When I began dating my boyfriend as a 19-year-old freshman in college, we fooled around a bit but waited a couple of months to begin having sex. The normal first-time pain came and went, the never-ending “what if I get pregnant” thoughts were on my mind, and slowly but within a couple months we had a routine as to where sex fits into our relationship.
We went our separate ways for summer break, and when we got back to school, we were ready to ditch the summer-sexting and hop back into it. I noticed some pain but brushed it off as a culture shock to my body after months of no sex. But after weeks with no improvement, I realized there might be a bigger problem. Within a couple of months, the pain had become so intolerable that I would go to the bathroom and cry afterward, and remain in pain sometimes for days afterward. We finally decided to stop trying to have sex until everything was under control. That was in 2015.

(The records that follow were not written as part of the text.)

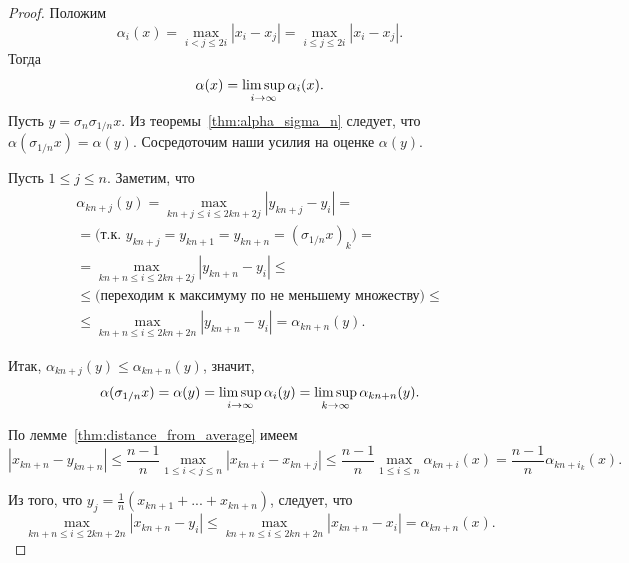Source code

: \begin{proof}
	Положим
	\begin{equation}
		\alpha_i(x) =
		\max_{i<j\leqslant 2i} |x_i - x_j| =
		\max_{i\leqslant j\leqslant 2i} |x_i - x_j|
		.
	\end{equation}
	Тогда
	\begin{equation}
		\alpha(x) = \varlimsup_{i\to\infty} \alpha_i(x)
		.
	\end{equation}
	Пусть $y=\sigma_n \sigma_{1/n} x$.
	Из теоремы~\ref{thm:alpha_sigma_n} следует, что $\alpha(\sigma_{1/n} x)=\alpha(y)$.
	Сосредоточим наши усилия на оценке $\alpha(y)$.

	Пусть $1\leq j \leq n$.
	Заметим, что
	\begin{multline}
		\alpha_{kn+j}(y)
		=
		\max_{kn+j \leq i \leq 2kn+2j } |y_{kn+j} - y_i|
		=
		\\=
		\mbox{(т.к. $y_{kn+j}=y_{kn+1}=y_{kn+n} = (\sigma_{1/n}x)_k$)}
		=
		\\=
		\max_{kn+n \leq i \leq 2kn+2j } |y_{kn+n} - y_i|
		\leq
		\\\leq
		\mbox{(переходим к максимуму по не меньшему множеству)}
		\leq
		\\\leq
		\max_{kn+n \leq i \leq 2kn+2n } |y_{kn+n} - y_i|
		=
		\alpha_{kn+n}(y)
		.
	\end{multline}

	Итак, $\alpha_{kn+j}(y) \leq \alpha_{kn+n}(y)$,
	значит,
	\begin{equation}
		\label{eq:alpha_sigma_1_n_subseq_limsup}
		\alpha(\sigma_{1/n}x) = \alpha(y) = \varlimsup_{i\to\infty} \alpha_i(y)
		=
		\varlimsup_{k\to\infty} \alpha_{kn+n}(y)
		.
	\end{equation}

	По лемме~\ref{thm:distance_from_average} имеем
	\begin{equation}
		\label{eq:alpha_sigma_1_n_distance}
		|x_{kn+n}-y_{kn+n}|
		\leq
		\frac{n-1}{n}\max_{1\leq i<j \leq n}|x_{kn+i}-x_{kn+j}|
		\leq
		\frac{n-1}{n} \max_{1\leq i \leq n} \alpha_{kn+i}(x)
		=
		\frac{n-1}{n}\alpha_{kn+i_k}(x)
		.
	\end{equation}

	Из того, что $y_j = \frac{1}{n}(x_{kn+1}+...+x_{kn+n})$,
	следует, что
	\begin{equation}
		\label{eq:alpha_sigma_1_n_alpha_x}
		\max_{kn+n \leq i \leq 2kn+2n } |x_{kn+n} - y_i|
		\leq
		\max_{kn+n \leq i \leq 2kn+2n } |x_{kn+n} - x_i|
		=
		\alpha_{kn+n}(x)
		.
	\end{equation}


\end{proof}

Since then, I’ve been diagnosed with endometriosis through a laparoscopic surgery and vaginismus through a pelvic exam. Though after surgery the endometriosis is mostly under control, the struggle to find comfort from vaginismus is a long road. Through pelvic floor physical therapy and at-home use of a dilator kit, I am beginning to get a grapple on it and am hoping to achieve pain-free sex in the future.
Painful sex is not uncommon, and being told to “just relax” or “drink some wine” or “try different positions” are all common responses from doctors. Many don’t even know what vaginismus is. Understanding that sex is not supposed to be painful and realizing that your pain is valid is the first step in fighting for a diagnosis and subsequently, working through treatment.
If you’re experiencing painful sex
For those experiencing painful sex, it is incredibly important to realize that “sex” as we know it is not the only way to have a fun, active sex life with your partner (or various partners!). Engaging in oral sex is still a great option, and anal sex becomes much easier when vaginal sex hurts so badly. Experimenting with different toys, role-playing or even just a good old-fashioned make-out session are awesome ways to maintain your sex life while trying to find answers or going through treatment. Your sex life doesn’t have to end because you can’t have sex – mind didn’t.
Sex is a very important aspect of many relationships, but it is not the most important part. Not being able to have sex has brought my partner and me closer than ever, and navigating our sex lives together without having sex has been fun, romantic and sensual – just like having sex would be.